■ **Work request**
Write out again only the lines that run from the start of the entries to the line containing "AutoCMS parses the", both included.
____ Entries shown
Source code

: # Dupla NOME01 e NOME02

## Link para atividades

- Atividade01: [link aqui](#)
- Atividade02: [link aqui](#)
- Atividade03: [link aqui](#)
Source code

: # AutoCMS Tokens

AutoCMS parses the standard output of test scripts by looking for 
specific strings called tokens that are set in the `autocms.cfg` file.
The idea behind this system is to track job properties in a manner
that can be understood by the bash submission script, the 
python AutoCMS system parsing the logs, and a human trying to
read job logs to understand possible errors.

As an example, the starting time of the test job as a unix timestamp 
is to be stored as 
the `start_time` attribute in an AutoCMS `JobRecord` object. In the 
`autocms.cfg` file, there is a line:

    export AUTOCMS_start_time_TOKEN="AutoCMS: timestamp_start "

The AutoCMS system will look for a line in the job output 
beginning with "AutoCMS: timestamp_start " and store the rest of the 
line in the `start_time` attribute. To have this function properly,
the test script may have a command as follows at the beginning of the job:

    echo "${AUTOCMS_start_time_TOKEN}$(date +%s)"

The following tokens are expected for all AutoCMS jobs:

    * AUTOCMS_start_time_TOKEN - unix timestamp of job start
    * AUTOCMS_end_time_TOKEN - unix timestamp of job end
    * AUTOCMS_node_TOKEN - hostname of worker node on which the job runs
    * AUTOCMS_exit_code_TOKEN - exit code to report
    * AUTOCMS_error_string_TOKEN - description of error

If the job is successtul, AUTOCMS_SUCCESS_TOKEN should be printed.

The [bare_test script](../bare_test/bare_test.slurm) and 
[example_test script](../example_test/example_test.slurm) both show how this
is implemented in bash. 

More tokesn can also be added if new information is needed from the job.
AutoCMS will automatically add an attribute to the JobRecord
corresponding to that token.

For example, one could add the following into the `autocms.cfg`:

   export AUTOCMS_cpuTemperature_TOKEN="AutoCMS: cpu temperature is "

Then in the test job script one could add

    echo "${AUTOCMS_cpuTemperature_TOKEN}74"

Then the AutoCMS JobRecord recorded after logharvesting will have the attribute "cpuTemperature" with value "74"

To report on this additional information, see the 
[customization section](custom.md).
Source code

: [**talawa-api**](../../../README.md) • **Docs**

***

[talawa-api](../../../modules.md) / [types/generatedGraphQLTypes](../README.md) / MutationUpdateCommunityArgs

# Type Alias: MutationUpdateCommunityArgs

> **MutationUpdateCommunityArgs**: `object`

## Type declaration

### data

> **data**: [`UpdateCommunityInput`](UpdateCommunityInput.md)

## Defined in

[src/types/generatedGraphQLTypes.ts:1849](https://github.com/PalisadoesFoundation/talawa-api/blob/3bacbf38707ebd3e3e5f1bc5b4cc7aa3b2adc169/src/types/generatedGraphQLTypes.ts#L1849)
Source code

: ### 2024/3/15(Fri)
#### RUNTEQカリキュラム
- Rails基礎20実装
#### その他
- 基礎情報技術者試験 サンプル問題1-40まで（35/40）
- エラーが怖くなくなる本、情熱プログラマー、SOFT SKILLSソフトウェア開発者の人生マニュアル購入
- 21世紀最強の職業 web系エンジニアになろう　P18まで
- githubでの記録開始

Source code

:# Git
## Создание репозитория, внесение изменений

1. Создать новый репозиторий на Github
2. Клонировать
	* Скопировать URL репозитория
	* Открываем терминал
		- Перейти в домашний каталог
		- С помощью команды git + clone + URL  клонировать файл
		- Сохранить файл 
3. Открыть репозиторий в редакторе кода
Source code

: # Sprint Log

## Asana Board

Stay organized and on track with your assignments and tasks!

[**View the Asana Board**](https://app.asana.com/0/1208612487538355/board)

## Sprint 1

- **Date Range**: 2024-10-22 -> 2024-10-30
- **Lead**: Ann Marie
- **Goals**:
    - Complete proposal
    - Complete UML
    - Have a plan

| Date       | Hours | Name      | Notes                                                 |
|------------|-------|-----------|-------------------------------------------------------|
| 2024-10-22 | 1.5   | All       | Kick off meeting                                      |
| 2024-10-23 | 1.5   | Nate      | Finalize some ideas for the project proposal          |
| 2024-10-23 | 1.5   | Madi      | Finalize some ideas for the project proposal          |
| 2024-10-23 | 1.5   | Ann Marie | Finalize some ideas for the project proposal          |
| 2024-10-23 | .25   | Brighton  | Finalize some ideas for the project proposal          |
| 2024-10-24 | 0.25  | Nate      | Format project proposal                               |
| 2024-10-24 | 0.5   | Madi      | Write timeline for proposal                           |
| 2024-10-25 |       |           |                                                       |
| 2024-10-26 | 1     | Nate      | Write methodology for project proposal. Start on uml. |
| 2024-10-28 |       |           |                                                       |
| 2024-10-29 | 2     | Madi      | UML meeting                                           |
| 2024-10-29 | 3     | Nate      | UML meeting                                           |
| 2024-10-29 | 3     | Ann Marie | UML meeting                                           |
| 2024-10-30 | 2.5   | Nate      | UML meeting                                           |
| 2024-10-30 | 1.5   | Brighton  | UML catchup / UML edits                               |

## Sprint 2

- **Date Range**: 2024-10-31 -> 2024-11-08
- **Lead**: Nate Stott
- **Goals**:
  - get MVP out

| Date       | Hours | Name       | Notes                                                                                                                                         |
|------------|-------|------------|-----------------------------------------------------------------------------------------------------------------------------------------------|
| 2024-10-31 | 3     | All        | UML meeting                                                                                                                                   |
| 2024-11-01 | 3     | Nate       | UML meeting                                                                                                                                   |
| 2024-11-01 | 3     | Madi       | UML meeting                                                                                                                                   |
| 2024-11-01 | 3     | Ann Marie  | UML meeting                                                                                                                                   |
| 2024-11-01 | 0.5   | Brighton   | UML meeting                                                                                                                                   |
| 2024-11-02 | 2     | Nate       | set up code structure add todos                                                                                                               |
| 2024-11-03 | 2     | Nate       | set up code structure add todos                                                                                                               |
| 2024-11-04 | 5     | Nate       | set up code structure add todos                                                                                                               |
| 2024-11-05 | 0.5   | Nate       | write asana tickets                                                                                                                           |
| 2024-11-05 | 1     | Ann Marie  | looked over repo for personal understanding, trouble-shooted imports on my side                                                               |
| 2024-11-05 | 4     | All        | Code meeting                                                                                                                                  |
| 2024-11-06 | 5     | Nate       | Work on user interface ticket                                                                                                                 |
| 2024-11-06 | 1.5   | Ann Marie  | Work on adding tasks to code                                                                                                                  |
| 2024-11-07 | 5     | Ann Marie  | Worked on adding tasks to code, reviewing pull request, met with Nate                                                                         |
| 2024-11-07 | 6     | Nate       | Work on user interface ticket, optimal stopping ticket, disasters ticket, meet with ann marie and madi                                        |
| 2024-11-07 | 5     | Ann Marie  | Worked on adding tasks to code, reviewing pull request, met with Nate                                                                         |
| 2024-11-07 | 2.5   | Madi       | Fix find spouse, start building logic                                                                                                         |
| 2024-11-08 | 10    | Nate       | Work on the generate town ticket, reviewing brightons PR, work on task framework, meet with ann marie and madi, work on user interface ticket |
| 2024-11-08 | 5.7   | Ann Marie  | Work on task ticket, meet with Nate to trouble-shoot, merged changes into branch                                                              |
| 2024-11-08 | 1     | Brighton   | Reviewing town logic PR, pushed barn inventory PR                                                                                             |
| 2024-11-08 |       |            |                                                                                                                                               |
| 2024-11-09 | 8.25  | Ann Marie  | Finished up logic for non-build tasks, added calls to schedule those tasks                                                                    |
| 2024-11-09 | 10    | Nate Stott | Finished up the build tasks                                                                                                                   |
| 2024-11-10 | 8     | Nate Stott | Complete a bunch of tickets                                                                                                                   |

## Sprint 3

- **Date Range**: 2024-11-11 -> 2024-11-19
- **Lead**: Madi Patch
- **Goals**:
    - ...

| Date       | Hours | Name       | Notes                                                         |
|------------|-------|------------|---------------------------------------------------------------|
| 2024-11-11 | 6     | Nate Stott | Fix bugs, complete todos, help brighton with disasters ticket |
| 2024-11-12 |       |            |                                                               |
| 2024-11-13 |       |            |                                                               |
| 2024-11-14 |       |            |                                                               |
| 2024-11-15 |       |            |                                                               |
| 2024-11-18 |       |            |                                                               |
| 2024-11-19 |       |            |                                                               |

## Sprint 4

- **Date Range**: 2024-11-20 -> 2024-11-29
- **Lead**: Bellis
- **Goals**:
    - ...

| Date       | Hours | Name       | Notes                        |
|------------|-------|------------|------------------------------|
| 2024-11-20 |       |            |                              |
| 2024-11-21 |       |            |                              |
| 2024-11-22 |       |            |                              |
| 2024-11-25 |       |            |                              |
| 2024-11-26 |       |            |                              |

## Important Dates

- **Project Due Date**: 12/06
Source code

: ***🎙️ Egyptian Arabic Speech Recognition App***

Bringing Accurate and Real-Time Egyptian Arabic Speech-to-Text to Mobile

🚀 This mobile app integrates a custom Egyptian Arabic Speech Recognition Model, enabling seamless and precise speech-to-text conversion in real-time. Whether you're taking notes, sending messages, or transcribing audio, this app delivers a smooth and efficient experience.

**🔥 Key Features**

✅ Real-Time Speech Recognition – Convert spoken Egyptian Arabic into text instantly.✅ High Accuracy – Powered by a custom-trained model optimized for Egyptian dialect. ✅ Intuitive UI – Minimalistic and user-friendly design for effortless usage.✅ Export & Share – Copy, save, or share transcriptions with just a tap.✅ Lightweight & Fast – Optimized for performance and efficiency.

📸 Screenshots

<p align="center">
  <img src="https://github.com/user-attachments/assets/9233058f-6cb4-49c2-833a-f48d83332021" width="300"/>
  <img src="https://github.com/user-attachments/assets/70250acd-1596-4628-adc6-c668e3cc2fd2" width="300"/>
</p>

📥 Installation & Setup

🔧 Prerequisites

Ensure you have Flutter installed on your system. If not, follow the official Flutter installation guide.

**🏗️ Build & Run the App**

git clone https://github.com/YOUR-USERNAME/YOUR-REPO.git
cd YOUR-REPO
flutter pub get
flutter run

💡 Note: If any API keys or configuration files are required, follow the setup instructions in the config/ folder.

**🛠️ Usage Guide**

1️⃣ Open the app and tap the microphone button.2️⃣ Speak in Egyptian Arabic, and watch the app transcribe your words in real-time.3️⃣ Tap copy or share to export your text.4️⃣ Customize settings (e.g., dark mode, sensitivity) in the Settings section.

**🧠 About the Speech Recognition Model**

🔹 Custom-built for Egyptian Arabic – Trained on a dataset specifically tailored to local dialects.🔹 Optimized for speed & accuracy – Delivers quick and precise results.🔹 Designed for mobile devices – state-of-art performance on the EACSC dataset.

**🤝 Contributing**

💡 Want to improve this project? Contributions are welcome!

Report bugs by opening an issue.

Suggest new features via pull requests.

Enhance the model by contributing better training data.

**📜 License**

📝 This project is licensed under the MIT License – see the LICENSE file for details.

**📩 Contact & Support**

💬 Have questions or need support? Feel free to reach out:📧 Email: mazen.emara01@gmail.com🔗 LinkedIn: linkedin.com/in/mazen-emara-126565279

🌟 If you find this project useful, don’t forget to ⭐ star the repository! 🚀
________
■ **Answer space**
Source code

: # Dupla NOME01 e NOME02

## Link para atividades

- Atividade01: [link aqui](#)
- Atividade02: [link aqui](#)
- Atividade03: [link aqui](#)
Source code

: # AutoCMS Tokens

AutoCMS parses the standard output of test scripts by looking for 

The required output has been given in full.